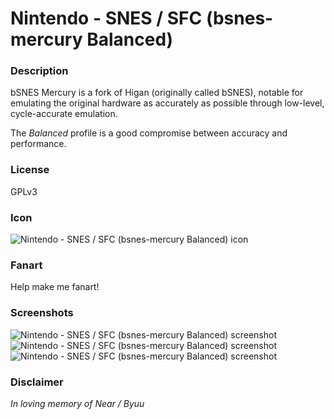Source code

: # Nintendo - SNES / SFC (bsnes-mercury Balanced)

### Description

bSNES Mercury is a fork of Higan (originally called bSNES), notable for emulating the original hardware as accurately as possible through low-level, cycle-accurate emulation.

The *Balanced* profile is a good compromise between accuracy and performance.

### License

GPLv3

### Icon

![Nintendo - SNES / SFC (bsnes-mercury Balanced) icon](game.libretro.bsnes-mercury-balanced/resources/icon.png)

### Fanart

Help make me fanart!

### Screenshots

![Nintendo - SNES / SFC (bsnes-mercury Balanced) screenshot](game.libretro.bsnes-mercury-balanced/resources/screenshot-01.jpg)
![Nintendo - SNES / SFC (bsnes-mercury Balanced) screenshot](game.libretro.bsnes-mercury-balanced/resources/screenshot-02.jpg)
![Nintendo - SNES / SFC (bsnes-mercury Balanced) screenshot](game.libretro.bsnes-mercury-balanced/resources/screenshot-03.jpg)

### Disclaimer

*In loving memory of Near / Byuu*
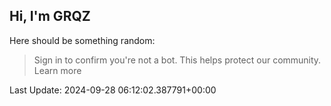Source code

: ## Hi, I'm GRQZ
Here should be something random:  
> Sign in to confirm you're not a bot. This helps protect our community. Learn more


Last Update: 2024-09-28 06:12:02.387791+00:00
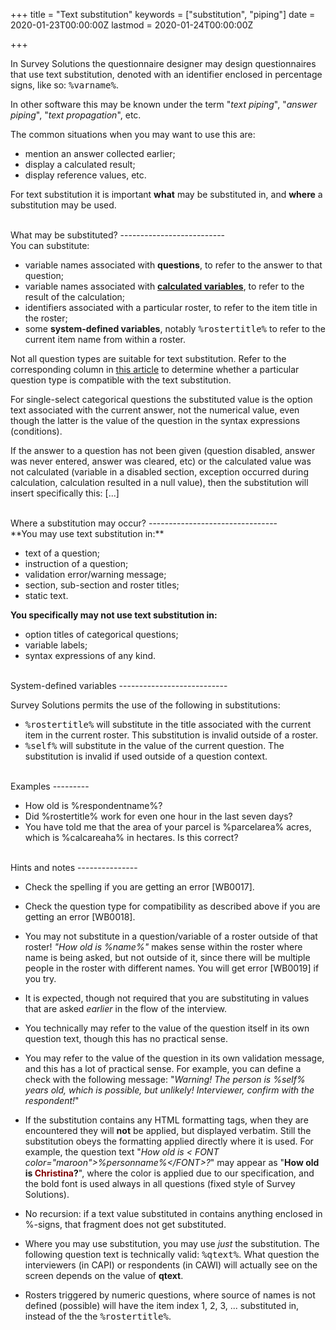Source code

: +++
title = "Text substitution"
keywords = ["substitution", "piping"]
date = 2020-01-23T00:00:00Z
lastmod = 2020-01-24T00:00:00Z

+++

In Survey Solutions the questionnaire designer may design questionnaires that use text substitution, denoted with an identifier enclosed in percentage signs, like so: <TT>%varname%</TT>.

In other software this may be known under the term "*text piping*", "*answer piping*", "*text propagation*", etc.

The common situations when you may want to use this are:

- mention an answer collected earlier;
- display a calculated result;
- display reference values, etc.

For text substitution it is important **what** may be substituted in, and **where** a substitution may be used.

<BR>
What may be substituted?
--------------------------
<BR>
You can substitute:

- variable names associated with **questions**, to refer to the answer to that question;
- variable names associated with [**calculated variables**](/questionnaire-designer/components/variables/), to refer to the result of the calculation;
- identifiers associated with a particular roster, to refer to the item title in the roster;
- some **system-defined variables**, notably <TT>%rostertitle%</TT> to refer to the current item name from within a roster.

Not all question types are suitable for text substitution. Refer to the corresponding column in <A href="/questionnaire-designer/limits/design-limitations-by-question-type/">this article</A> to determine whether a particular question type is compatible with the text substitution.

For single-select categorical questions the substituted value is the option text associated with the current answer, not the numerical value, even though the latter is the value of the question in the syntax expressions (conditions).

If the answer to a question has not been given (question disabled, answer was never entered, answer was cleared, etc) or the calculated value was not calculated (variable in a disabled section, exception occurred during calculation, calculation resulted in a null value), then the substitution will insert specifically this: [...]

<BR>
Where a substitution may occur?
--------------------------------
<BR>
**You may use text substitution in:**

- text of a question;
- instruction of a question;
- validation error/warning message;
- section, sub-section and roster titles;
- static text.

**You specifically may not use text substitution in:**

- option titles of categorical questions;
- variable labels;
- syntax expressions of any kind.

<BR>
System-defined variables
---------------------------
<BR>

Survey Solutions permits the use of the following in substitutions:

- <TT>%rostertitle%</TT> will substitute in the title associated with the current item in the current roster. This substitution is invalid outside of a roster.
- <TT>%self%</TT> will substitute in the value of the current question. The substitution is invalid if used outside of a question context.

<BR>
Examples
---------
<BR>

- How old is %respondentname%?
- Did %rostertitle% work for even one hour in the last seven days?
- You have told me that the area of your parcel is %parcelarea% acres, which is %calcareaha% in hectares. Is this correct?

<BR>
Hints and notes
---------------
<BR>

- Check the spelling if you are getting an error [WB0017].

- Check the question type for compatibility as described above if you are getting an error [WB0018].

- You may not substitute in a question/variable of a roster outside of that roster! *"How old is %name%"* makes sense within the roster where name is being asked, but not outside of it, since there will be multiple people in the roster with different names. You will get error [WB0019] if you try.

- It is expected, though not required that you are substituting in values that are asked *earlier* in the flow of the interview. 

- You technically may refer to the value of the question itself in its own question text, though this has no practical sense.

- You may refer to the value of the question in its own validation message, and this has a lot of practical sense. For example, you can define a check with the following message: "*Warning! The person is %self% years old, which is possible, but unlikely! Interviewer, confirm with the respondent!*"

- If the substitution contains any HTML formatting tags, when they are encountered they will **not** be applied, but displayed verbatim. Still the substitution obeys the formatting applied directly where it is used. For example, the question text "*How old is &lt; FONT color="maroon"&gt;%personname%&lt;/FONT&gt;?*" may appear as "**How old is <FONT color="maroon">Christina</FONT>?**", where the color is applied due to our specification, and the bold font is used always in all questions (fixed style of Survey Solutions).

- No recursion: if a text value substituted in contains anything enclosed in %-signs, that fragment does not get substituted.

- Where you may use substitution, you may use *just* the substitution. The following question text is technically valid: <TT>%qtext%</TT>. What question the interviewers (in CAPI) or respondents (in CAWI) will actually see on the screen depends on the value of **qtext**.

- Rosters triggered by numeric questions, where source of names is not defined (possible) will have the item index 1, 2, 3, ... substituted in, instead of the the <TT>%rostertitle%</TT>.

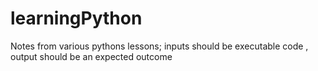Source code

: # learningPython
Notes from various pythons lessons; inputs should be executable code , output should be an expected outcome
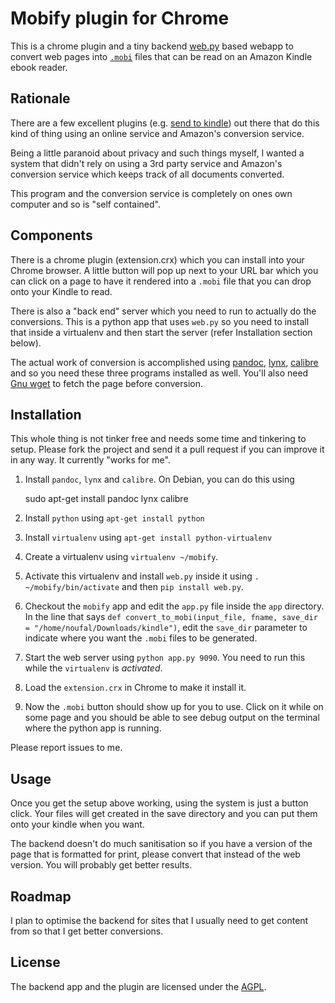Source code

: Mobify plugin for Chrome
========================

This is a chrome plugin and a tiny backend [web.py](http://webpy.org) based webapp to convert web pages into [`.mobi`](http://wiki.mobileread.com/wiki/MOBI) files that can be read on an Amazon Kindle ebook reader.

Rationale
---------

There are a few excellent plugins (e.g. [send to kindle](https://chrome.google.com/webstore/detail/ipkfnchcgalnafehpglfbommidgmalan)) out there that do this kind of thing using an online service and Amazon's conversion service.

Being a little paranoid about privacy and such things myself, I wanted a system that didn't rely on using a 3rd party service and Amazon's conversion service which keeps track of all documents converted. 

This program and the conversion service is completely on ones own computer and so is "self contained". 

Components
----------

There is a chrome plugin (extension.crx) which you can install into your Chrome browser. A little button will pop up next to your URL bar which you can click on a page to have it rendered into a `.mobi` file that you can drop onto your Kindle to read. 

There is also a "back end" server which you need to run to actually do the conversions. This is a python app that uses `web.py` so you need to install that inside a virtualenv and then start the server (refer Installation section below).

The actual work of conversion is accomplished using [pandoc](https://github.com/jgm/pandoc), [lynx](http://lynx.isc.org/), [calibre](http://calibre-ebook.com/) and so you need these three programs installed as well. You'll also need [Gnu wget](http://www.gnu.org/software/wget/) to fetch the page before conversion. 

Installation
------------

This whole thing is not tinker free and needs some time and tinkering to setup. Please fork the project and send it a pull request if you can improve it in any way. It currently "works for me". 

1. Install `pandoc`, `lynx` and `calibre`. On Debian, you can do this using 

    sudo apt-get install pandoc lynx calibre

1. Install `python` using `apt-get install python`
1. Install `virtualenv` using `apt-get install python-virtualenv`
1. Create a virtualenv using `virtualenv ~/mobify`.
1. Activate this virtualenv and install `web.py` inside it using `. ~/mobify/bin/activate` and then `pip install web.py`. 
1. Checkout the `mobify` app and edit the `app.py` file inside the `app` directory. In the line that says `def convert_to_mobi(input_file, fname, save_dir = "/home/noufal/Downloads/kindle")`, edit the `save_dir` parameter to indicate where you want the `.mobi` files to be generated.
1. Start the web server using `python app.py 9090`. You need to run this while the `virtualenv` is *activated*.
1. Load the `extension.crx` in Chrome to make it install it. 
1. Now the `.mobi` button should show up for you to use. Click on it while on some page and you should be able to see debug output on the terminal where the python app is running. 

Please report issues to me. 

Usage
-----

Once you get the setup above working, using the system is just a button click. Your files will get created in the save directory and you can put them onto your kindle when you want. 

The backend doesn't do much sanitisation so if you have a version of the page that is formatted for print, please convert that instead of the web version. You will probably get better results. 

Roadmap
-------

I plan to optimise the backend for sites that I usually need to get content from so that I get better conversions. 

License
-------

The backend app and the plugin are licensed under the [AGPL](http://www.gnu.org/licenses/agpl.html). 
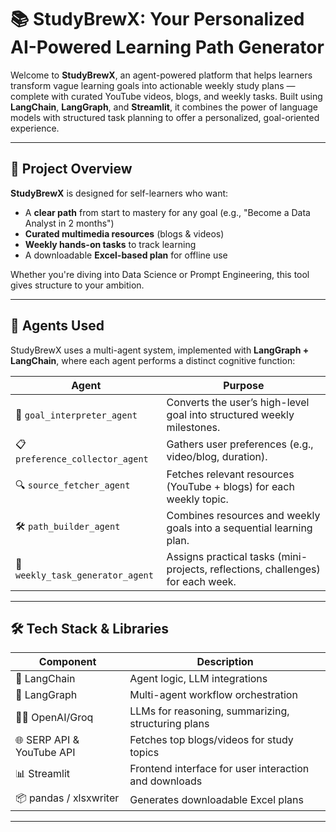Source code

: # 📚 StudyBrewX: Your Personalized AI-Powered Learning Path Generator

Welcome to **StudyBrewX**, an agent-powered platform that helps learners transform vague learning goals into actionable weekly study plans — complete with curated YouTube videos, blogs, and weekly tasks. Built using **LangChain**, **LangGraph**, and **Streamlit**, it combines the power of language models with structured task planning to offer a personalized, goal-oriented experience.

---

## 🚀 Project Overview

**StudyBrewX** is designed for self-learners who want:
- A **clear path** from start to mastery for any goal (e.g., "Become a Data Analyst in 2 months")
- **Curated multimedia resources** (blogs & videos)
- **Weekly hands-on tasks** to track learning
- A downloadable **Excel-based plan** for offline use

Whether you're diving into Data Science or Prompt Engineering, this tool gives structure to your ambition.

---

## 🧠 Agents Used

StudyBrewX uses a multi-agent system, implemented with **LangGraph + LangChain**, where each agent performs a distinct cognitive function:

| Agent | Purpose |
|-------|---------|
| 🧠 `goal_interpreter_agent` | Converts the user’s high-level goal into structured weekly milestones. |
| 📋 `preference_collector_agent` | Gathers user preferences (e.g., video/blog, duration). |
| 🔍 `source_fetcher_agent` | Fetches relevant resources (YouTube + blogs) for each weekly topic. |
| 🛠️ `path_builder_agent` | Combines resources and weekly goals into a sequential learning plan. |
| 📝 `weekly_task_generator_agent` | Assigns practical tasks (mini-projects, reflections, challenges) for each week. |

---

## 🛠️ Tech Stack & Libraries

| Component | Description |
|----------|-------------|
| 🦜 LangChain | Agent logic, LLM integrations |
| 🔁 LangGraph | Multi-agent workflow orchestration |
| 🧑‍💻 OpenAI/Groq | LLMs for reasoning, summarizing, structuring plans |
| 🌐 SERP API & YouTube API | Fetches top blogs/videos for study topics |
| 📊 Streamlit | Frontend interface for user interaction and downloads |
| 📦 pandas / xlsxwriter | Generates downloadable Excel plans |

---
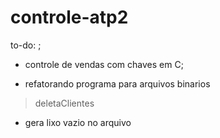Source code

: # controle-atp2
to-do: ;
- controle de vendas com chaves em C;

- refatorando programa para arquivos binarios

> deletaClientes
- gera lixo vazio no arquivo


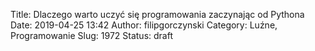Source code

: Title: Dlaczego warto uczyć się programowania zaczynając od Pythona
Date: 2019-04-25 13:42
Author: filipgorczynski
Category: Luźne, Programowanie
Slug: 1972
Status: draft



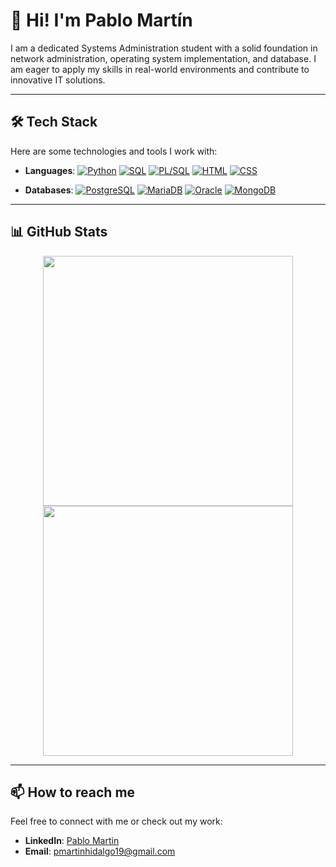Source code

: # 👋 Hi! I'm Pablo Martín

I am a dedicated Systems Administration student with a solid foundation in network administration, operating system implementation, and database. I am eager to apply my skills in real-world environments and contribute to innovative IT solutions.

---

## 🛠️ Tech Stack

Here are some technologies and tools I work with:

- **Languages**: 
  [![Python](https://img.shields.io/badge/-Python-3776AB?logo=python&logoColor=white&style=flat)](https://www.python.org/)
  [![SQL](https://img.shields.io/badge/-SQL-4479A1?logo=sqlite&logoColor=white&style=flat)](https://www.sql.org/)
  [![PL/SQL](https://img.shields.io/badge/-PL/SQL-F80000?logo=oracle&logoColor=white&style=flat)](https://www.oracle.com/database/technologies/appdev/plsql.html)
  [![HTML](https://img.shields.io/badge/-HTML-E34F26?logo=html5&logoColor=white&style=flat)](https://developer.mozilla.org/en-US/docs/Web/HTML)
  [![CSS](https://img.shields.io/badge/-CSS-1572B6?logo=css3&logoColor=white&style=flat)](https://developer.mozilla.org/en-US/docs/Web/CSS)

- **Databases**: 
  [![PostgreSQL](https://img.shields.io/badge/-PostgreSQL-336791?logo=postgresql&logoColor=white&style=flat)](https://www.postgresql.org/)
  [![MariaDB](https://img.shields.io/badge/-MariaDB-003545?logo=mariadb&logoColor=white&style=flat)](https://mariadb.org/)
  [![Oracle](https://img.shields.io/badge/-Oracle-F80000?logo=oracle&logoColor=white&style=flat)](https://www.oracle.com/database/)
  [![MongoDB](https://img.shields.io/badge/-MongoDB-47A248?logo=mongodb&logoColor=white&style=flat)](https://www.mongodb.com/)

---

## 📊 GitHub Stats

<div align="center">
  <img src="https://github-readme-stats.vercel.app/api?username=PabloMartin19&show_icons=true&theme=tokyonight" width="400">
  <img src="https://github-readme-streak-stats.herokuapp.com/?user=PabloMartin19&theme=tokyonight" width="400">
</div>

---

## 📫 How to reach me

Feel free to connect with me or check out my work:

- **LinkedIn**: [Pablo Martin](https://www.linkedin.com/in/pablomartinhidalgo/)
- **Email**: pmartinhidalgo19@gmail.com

────

• **Assigned task**: Each line that holds the string "values" is to be copied from the entries above.

• **Reply**:
- display reference values, etc.
- It is expected, though not required that you are substituting in values that are asked *earlier* in the flow of the interview. 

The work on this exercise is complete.